• [WHAT YOU SHOULD DO]: Copy exactly the lines from the start of the material through the line with "-\sin \theta \\". Pictures stay out of the copy.

★ ★ ★ ★ ★

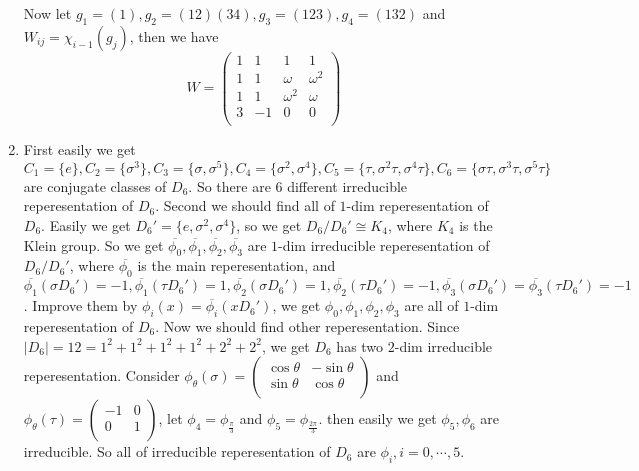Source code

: \documentclass{ctexart}
\begin{document}
\begin{solution}
\begin{enumerate}
		      Now let \(g_1 = ( 1),g_2 = ( 12)( 34),g_3 = ( 123),g_4=( 132) \) and \(W_{ij}=\chi_{i-1}( g_j)\), then we have
		      \[
			      W=\begin{pmatrix}
				      1 & 1  & 1        & 1        \\
				      1 & 1  & \omega   & \omega^2 \\
				      1 & 1  & \omega^2 & \omega   \\
				      3 & -1 & 0        & 0        \\
			      \end{pmatrix}
		      \]
		\item
		      First easily we get \(C_1=\{ e\},C_2=\{ \sigma^3\},C_3=\{ \sigma,\sigma^5\},C_4=\{ \sigma^2,\sigma^4\},C_5=\{ \tau,\sigma^2 \tau,\sigma^4 \tau\},C_6=\{ \sigma \tau,\sigma^3 \tau,\sigma^5 \tau\}\) are conjugate classes of \(D_6\).
		      So there are \(6\) different irreducible reperesentation of \(D_6\).
		      Second we should find all of \(1\)-dim reperesentation of \(D_6\).
		      Easily we get \(D_6' = \{e,\sigma^2,\sigma^4 \}\), so we get \(D_6 / D_6' \cong K_4\), where \(K_4\) is the Klein group.
		      So we get \(\overline{\phi_0},\overline{\phi_1},\overline{\phi_2},\overline{\phi_3}\) are \(1\)-dim irreducible reperesentation of \(D_6 / D_6'\), where
		      \(\overline{\phi_0}\) is the main reperesentation, and \(\overline{\phi_1}( \sigma D_6')=-1,\overline{\phi_1}( \tau D_6')=1,\overline{\phi_2}( \sigma D_6')=1,\overline{\phi_2}( \tau D_6')=-1,\overline{\phi_3}( \sigma D_6')=\overline{\phi_3}( \tau D_6')=-1\).
		      Improve them by \(\phi_i( x)=\overline{\phi_i}( x D_6')\), we get \(\phi_0,\phi_1,\phi_2,\phi_3\) are all of \(1\)-dim reperesentation of \(D_6\).
		      Now we should find other reperesentation. Since \(| D_6|=12=1^2+1^2+1^2+1^2+2^2+2^2\), we get \(D_6\) has two \(2\)-dim irreducible reperesentation.
		      Consider \(\phi_\theta( \sigma)=\begin{pmatrix}
			      \cos \theta & -\sin \theta \\
			      \sin \theta & \cos \theta  \\
		      \end{pmatrix}\) and \(\phi_\theta( \tau)=\begin{pmatrix}
			      -1 & 0 \\
			      0  & 1 \\
		      \end{pmatrix}\), let \(\phi_4=\phi_{\frac{\pi}{3}}\) and \(\phi_5=\phi_{\frac{2\pi}{3}}\).
		      then easily we get \(\phi_5,\phi_6\) are irreducible. So all of irreducible reperesentation of \(D_6\) are \(\phi_i,i=0,\cdots,5\).

\end{enumerate}
\end{solution}
\end{document}
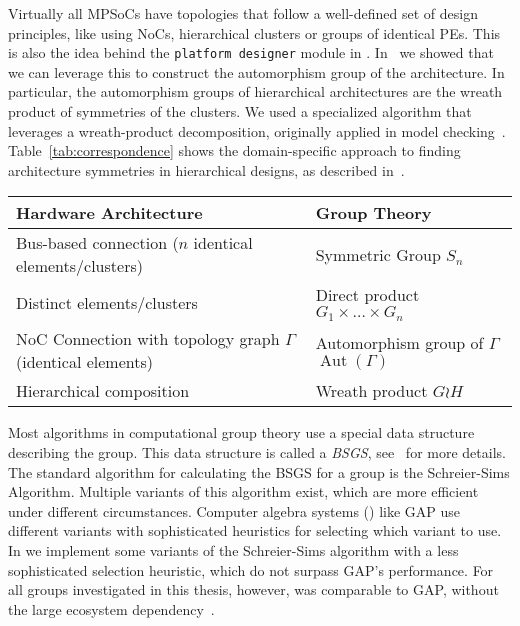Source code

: Virtually all \acp{MPSoC} have topologies that follow a well-defined set of design principles, like using \acp{NoC}, hierarchical clusters or groups of identical \acp{PE}.
This is also the idea behind the \texttt{platform designer} module in \mocasin.
In~\cite{goens_tcad21} we showed that we can leverage this to construct the automorphism group of the architecture.
In particular, the automorphism groups of hierarchical architectures are the wreath product of symmetries of the clusters.
We used a specialized algorithm that leverages a wreath-product decomposition, originally applied in model checking~\cite{donaldson2009constructive}.
Table~\ref{tab:correspondence} shows the domain-specific approach to finding architecture symmetries in hierarchical designs, as described in~\cite{goens_tcad21}.

\begin{table*}[t]
   \caption{Correspondence of architecture and group-theoretic constructions. Adapted from Table~1 in~\cite{goens_tcad21}.}
     \label{tab:correspondence}
   \begin{center}
     \begin{tabularx}{\textwidth}{XX}
       Hardware Architecture & Group Theory \\
       \hline
       \rowcolor{gray!15}
       Bus-based connection ($n$ identical elements/clusters) & Symmetric Group $S_n$ \\
       Distinct elements/clusters & Direct product $G_1 \times \ldots \times G_n$ \\
       \rowcolor{gray!15}
       \ac{NoC} Connection with topology graph $\Gamma$ (identical elements) & Automorphism group of $\Gamma$  $\operatorname{Aut}(\Gamma)$  \\
       Hierarchical composition & Wreath product $G \wr H$ \\
     \end{tabularx}
   \end{center}
   \vspace{-0.5cm}
 \end{table*}
 
Most algorithms in computational group theory use a special data structure describing the group.
This data structure is called a \emph{\ac{BSGS}}, see~\cite{holt,seress2003permutation} for more details.
The standard algorithm for calculating the \ac{BSGS} for a group is the Schreier-Sims Algorithm.
Multiple variants of this algorithm exist, which are more efficient under different circumstances.
Computer algebra systems () like \ac{GAP} use different variants with sophisticated heuristics for selecting which variant to use.
In \mpsym we implement some variants of the Schreier-Sims algorithm with a less sophisticated selection heuristic, which do not surpass \ac{GAP}'s performance.
For all groups investigated in this thesis, however, \mpsym was comparable to \ac{GAP}, without the large ecosystem dependency~\cite{nicolai_studienarbeit,goens_tcad21}.

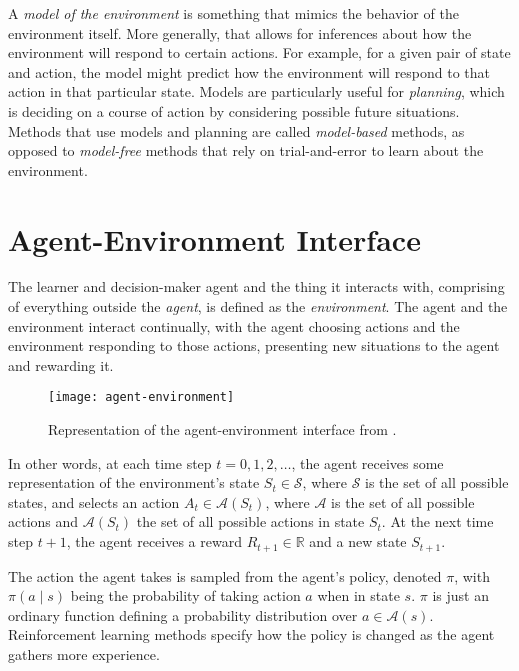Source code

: A \textit{model of the environment} is something that mimics the behavior of the environment itself. More generally, that allows for inferences about how the environment will respond to certain actions. For example, for a given pair of state and action, the model might predict how the environment will respond to that action in that particular state. Models are particularly useful for \textit{planning}, which is deciding on a course of action by considering possible future situations. Methods that use models and planning are called \textit{model-based} methods, as opposed to \textit{model-free} methods that rely on trial-and-error to learn about the environment.

\section{Agent-Environment Interface}
The learner and decision-maker agent and the thing it interacts with, comprising of everything outside the \textit{agent}, is defined as the \textit{environment}. The agent and the environment interact continually, with the agent choosing actions and the environment responding to those actions, presenting new situations to the agent and rewarding it.

\begin{figure}[H]
    \texttt{[image: agent-environment]}
    \caption{Representation of the agent-environment interface from \cite{suttonbarto}.}
\end{figure}

In other words, at each time step $t = 0, 1, 2, \dots$, the agent receives some representation of the environment's state $S_t \in \mathcal{S}$, where $\mathcal{S}$ is the set of all possible states, and selects an action $A_t \in \mathcal{A}(S_t)$, where $\mathcal{A}$ is the set of all possible actions and $\mathcal{A}(S_t)$ the set of all possible actions in state $S_t$. At the next time step $t+1$, the agent receives a reward $R_{t+1} \in \mathbb{R}$ and a new state $S_{t+1}$. 

The action the agent takes is sampled from the agent's policy, denoted $\pi$, with $\pi(a \mid s)$ being the probability of taking action $a$ when in state $s$. $\pi$ is just an ordinary function defining a probability distribution over $a \in \mathcal{A}(s)$. Reinforcement learning methods specify how the policy is changed as the agent gathers more experience.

★ ★ ★ ★ ★

• [YOUR RESPONSE]:
Source code

: \documentclass{ctexart}
\begin{document}
\begin{solution}
\begin{enumerate}
		      Now let \(g_1 = ( 1),g_2 = ( 12)( 34),g_3 = ( 123),g_4=( 132) \) and \(W_{ij}=\chi_{i-1}( g_j)\), then we have
		      \[
			      W=\begin{pmatrix}
				      1 & 1  & 1        & 1        \\
				      1 & 1  & \omega   & \omega^2 \\
				      1 & 1  & \omega^2 & \omega   \\
				      3 & -1 & 0        & 0        \\
			      \end{pmatrix}
		      \]
		\item
		      First easily we get \(C_1=\{ e\},C_2=\{ \sigma^3\},C_3=\{ \sigma,\sigma^5\},C_4=\{ \sigma^2,\sigma^4\},C_5=\{ \tau,\sigma^2 \tau,\sigma^4 \tau\},C_6=\{ \sigma \tau,\sigma^3 \tau,\sigma^5 \tau\}\) are conjugate classes of \(D_6\).
		      So there are \(6\) different irreducible reperesentation of \(D_6\).
		      Second we should find all of \(1\)-dim reperesentation of \(D_6\).
		      Easily we get \(D_6' = \{e,\sigma^2,\sigma^4 \}\), so we get \(D_6 / D_6' \cong K_4\), where \(K_4\) is the Klein group.
		      So we get \(\overline{\phi_0},\overline{\phi_1},\overline{\phi_2},\overline{\phi_3}\) are \(1\)-dim irreducible reperesentation of \(D_6 / D_6'\), where
		      \(\overline{\phi_0}\) is the main reperesentation, and \(\overline{\phi_1}( \sigma D_6')=-1,\overline{\phi_1}( \tau D_6')=1,\overline{\phi_2}( \sigma D_6')=1,\overline{\phi_2}( \tau D_6')=-1,\overline{\phi_3}( \sigma D_6')=\overline{\phi_3}( \tau D_6')=-1\).
		      Improve them by \(\phi_i( x)=\overline{\phi_i}( x D_6')\), we get \(\phi_0,\phi_1,\phi_2,\phi_3\) are all of \(1\)-dim reperesentation of \(D_6\).
		      Now we should find other reperesentation. Since \(| D_6|=12=1^2+1^2+1^2+1^2+2^2+2^2\), we get \(D_6\) has two \(2\)-dim irreducible reperesentation.
		      Consider \(\phi_\theta( \sigma)=\begin{pmatrix}
			      \cos \theta & -\sin \theta \\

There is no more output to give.